The Underside of Joy
Buongiorno! Bellisima! ’ Lucy, just back from a winery in Italy, called up to me.
‘I’d come down to hug you, but I’m a little tied up at the moment,’ I said.
‘Oh, what tangled webs you weave.’ She set down her basket. ‘I brought wine. Italy! Italy is fantastic. I need to live in Italy.’
‘You practically do. Sonoma County is Italy. Without the accent.’
‘And the centuries-old buildings and the incredible art and cobbled streets and the melody of Italiano being spoken everywhere and all those lusty men.’
‘But they’re not George Clooney . . .’
‘No, but this one guy, Stefano, could make me forget George’ – she smiled – ‘and I just bumped into Stefano. Again and again and again . . .’
‘ Stefano? Sex? I think I remember sex. Pray tell.’
‘He’s young. And gorgeous. And Oh. My. God.’
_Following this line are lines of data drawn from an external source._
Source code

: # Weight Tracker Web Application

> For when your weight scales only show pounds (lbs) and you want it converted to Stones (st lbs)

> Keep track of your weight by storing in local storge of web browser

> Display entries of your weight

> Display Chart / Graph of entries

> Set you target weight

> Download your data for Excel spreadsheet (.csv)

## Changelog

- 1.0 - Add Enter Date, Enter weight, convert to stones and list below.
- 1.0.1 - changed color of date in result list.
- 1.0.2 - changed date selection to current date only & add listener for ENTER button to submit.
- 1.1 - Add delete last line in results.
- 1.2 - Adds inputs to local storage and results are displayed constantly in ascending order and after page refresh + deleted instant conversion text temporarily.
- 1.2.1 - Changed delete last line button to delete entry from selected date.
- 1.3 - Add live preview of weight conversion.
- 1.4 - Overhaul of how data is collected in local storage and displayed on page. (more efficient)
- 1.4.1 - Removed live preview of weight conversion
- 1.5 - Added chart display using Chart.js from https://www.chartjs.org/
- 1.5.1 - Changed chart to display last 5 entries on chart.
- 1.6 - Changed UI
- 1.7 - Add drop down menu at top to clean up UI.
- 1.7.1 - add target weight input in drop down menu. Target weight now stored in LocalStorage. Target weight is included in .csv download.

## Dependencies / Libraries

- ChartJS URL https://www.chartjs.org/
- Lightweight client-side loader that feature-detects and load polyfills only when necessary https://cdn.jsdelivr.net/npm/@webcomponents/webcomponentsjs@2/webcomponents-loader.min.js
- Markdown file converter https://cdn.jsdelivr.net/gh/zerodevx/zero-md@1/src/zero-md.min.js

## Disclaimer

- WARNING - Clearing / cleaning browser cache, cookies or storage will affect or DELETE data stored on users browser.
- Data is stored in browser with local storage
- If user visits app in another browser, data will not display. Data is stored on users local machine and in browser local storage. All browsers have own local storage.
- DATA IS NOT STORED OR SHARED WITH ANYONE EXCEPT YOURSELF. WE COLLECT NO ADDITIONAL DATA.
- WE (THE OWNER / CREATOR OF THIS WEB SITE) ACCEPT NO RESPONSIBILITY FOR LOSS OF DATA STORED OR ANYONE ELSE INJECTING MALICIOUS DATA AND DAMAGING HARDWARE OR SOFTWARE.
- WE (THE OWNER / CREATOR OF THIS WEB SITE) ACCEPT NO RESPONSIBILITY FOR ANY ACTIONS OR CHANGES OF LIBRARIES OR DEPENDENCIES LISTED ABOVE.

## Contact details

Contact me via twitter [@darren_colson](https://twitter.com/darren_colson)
Marcella came out from the kitchen. Lucy mouthed, ‘Later.’
Marcella put her hands on her hips, craned her neck, and said, ‘Oh my word. I guess I should have just left the real cobwebs up there.’
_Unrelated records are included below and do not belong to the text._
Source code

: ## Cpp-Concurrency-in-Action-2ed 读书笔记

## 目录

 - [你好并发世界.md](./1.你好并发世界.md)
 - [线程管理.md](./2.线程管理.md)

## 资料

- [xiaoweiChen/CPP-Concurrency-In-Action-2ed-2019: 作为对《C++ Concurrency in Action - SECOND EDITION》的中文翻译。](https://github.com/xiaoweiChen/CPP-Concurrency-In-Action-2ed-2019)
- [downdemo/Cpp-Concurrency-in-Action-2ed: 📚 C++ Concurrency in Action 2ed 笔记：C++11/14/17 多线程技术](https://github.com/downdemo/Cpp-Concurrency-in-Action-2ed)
‘She’s Charlotte,’ Lucy said. ‘She’s going to spell something if we give her enough spinning time.’
‘I wish it were that easy. I could write something, like “Ella. Some Mom”. Just like Charlotte wrote “Some Pig”. And the press would come, declare a miracle, and we would be saved, just like Wilbur.’
‘Ella,’ Lucy said. ‘No one needs a miracle to see that you’re Some Mom. Now, come down from there and help me unload.’
Lucy filled my arms with wine, tablecloths, lovely Venetian blown-glass vases; she filled my ears with stories of long, hot afternoons with Stefano.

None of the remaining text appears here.